» **Brief**
What is needed is an exact transcription of every record, minus the pictures.

» **Exercise materials**
-- -- --

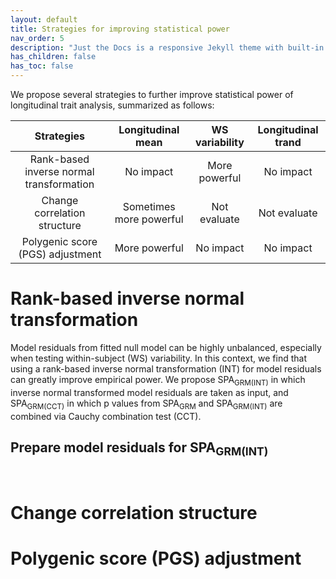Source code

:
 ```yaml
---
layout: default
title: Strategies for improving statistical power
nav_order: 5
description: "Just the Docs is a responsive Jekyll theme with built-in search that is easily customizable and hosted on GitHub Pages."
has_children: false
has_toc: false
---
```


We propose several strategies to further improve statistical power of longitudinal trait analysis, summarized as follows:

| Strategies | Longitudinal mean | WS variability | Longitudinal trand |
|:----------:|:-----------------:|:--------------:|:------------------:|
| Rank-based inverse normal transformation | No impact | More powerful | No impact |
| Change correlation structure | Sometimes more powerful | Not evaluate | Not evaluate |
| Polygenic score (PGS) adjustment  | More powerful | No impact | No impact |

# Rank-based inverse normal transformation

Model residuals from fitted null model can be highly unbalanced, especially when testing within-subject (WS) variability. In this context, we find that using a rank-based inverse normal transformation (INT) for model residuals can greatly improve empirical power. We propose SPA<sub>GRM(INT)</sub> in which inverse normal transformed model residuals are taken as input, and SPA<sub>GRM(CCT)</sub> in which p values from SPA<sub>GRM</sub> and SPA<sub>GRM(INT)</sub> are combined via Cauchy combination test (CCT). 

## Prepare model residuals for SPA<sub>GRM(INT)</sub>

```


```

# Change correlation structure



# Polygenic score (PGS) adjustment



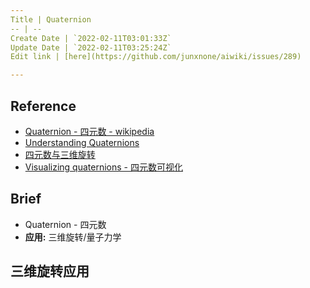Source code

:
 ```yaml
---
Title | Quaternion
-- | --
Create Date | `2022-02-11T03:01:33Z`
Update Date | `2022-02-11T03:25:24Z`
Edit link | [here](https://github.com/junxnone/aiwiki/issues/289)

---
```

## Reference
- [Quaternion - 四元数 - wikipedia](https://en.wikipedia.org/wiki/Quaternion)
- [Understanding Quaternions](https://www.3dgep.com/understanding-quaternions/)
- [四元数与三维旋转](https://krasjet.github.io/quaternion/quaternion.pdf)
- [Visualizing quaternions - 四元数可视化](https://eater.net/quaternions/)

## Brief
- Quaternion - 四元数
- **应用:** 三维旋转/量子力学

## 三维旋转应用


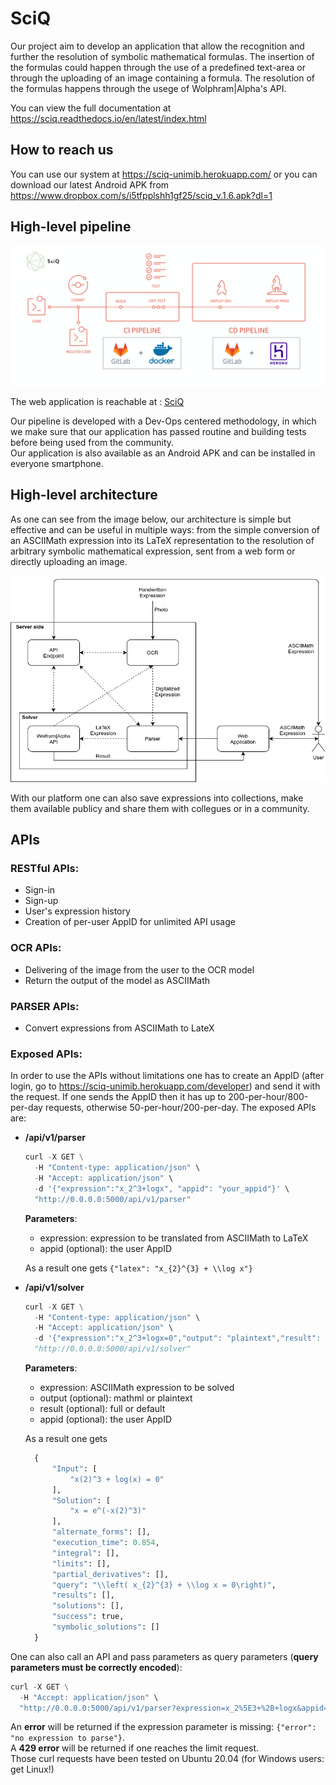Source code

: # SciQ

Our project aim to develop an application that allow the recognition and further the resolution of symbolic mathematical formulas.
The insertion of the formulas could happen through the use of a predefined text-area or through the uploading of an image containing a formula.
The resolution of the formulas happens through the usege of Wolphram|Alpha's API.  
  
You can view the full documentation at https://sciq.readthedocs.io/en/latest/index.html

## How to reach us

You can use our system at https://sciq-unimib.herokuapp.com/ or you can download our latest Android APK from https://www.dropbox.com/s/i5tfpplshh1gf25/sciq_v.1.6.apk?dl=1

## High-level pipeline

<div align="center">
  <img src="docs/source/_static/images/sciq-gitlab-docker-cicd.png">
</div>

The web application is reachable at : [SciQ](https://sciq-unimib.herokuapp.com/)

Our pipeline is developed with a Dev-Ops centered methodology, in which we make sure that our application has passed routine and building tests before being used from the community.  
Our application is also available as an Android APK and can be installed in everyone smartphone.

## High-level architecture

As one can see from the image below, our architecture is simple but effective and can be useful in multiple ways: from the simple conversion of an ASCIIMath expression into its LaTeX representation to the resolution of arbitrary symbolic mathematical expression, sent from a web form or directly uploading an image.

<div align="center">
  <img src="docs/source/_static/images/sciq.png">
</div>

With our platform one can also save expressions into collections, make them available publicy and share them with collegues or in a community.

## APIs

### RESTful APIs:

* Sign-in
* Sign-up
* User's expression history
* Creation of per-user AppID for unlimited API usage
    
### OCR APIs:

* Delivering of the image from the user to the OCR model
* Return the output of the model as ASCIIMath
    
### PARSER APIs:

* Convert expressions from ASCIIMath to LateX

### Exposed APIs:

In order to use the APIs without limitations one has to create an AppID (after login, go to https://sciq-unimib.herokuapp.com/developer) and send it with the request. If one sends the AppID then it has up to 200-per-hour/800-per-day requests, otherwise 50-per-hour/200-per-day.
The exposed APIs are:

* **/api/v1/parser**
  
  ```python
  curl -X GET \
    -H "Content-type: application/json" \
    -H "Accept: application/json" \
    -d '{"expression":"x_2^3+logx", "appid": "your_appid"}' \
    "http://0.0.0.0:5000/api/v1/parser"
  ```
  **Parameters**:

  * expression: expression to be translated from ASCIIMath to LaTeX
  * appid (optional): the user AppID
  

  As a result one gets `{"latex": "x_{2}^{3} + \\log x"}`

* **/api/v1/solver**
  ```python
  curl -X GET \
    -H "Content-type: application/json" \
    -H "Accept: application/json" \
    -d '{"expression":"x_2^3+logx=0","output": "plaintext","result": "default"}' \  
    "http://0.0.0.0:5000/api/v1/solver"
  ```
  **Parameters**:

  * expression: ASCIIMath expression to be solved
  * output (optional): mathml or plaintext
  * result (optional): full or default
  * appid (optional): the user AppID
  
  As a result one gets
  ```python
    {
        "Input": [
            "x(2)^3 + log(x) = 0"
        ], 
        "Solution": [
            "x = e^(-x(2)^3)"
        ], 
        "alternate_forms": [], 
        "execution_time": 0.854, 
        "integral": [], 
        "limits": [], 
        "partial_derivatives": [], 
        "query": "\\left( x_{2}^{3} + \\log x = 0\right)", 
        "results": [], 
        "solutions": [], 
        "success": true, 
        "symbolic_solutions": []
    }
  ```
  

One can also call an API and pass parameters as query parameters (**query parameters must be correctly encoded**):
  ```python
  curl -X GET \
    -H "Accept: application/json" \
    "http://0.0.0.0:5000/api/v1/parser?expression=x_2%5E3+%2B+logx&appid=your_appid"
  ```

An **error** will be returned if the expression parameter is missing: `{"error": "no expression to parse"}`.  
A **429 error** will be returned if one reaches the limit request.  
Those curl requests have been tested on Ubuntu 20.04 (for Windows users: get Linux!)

-- -- --

» **Reply**
Source code

:
 ```yaml
---
layout: default
title: Strategies for improving statistical power
nav_order: 5
description: "Just the Docs is a responsive Jekyll theme with built-in search that is easily customizable and hosted on GitHub Pages."
has_children: false
has_toc: false
---
```


We propose several strategies to further improve statistical power of longitudinal trait analysis, summarized as follows:

| Strategies | Longitudinal mean | WS variability | Longitudinal trand |
|:----------:|:-----------------:|:--------------:|:------------------:|
| Rank-based inverse normal transformation | No impact | More powerful | No impact |
| Change correlation structure | Sometimes more powerful | Not evaluate | Not evaluate |
| Polygenic score (PGS) adjustment  | More powerful | No impact | No impact |

# Rank-based inverse normal transformation

Model residuals from fitted null model can be highly unbalanced, especially when testing within-subject (WS) variability. In this context, we find that using a rank-based inverse normal transformation (INT) for model residuals can greatly improve empirical power. We propose SPA<sub>GRM(INT)</sub> in which inverse normal transformed model residuals are taken as input, and SPA<sub>GRM(CCT)</sub> in which p values from SPA<sub>GRM</sub> and SPA<sub>GRM(INT)</sub> are combined via Cauchy combination test (CCT). 

## Prepare model residuals for SPA<sub>GRM(INT)</sub>

```


```

# Change correlation structure



# Polygenic score (PGS) adjustment



Source code

:
 ```yaml
---
Title | Quaternion
-- | --
Create Date | `2022-02-11T03:01:33Z`
Update Date | `2022-02-11T03:25:24Z`
Edit link | [here](https://github.com/junxnone/aiwiki/issues/289)

---
```

## Reference
- [Quaternion - 四元数 - wikipedia](https://en.wikipedia.org/wiki/Quaternion)
- [Understanding Quaternions](https://www.3dgep.com/understanding-quaternions/)
- [四元数与三维旋转](https://krasjet.github.io/quaternion/quaternion.pdf)
- [Visualizing quaternions - 四元数可视化](https://eater.net/quaternions/)

## Brief
- Quaternion - 四元数
- **应用:** 三维旋转/量子力学

## 三维旋转应用


Source code

: # SciQ

Our project aim to develop an application that allow the recognition and further the resolution of symbolic mathematical formulas.
The insertion of the formulas could happen through the use of a predefined text-area or through the uploading of an image containing a formula.
The resolution of the formulas happens through the usege of Wolphram|Alpha's API.  
  
You can view the full documentation at https://sciq.readthedocs.io/en/latest/index.html

## How to reach us

You can use our system at https://sciq-unimib.herokuapp.com/ or you can download our latest Android APK from https://www.dropbox.com/s/i5tfpplshh1gf25/sciq_v.1.6.apk?dl=1

## High-level pipeline

<div align="center">
  <img src="docs/source/_static/images/sciq-gitlab-docker-cicd.png">
</div>

The web application is reachable at : [SciQ](https://sciq-unimib.herokuapp.com/)

Our pipeline is developed with a Dev-Ops centered methodology, in which we make sure that our application has passed routine and building tests before being used from the community.  
Our application is also available as an Android APK and can be installed in everyone smartphone.

## High-level architecture

As one can see from the image below, our architecture is simple but effective and can be useful in multiple ways: from the simple conversion of an ASCIIMath expression into its LaTeX representation to the resolution of arbitrary symbolic mathematical expression, sent from a web form or directly uploading an image.

<div align="center">
  <img src="docs/source/_static/images/sciq.png">
</div>

With our platform one can also save expressions into collections, make them available publicy and share them with collegues or in a community.

## APIs

### RESTful APIs:

* Sign-in
* Sign-up
* User's expression history
* Creation of per-user AppID for unlimited API usage
    
### OCR APIs:

* Delivering of the image from the user to the OCR model
* Return the output of the model as ASCIIMath
    
### PARSER APIs:

* Convert expressions from ASCIIMath to LateX

### Exposed APIs:

In order to use the APIs without limitations one has to create an AppID (after login, go to https://sciq-unimib.herokuapp.com/developer) and send it with the request. If one sends the AppID then it has up to 200-per-hour/800-per-day requests, otherwise 50-per-hour/200-per-day.
The exposed APIs are:

* **/api/v1/parser**
  
  ```python
  curl -X GET \
    -H "Content-type: application/json" \
    -H "Accept: application/json" \
    -d '{"expression":"x_2^3+logx", "appid": "your_appid"}' \
    "http://0.0.0.0:5000/api/v1/parser"
  ```
  **Parameters**:

  * expression: expression to be translated from ASCIIMath to LaTeX
  * appid (optional): the user AppID
  

  As a result one gets `{"latex": "x_{2}^{3} + \\log x"}`

* **/api/v1/solver**
  ```python
  curl -X GET \
    -H "Content-type: application/json" \
    -H "Accept: application/json" \
    -d '{"expression":"x_2^3+logx=0","output": "plaintext","result": "default"}' \  
    "http://0.0.0.0:5000/api/v1/solver"
  ```
  **Parameters**:

  * expression: ASCIIMath expression to be solved
  * output (optional): mathml or plaintext
  * result (optional): full or default
  * appid (optional): the user AppID
  
  As a result one gets
  ```python
    {
        "Input": [
            "x(2)^3 + log(x) = 0"
        ], 
        "Solution": [
            "x = e^(-x(2)^3)"
        ], 
        "alternate_forms": [], 
        "execution_time": 0.854, 
        "integral": [], 
        "limits": [], 
        "partial_derivatives": [], 
        "query": "\\left( x_{2}^{3} + \\log x = 0\right)", 
        "results": [], 
        "solutions": [], 
        "success": true, 
        "symbolic_solutions": []
    }
  ```
  

One can also call an API and pass parameters as query parameters (**query parameters must be correctly encoded**):
  ```python
  curl -X GET \
    -H "Accept: application/json" \
    "http://0.0.0.0:5000/api/v1/parser?expression=x_2%5E3+%2B+logx&appid=your_appid"
  ```

An **error** will be returned if the expression parameter is missing: `{"error": "no expression to parse"}`.  
A **429 error** will be returned if one reaches the limit request.  
Those curl requests have been tested on Ubuntu 20.04 (for Windows users: get Linux!)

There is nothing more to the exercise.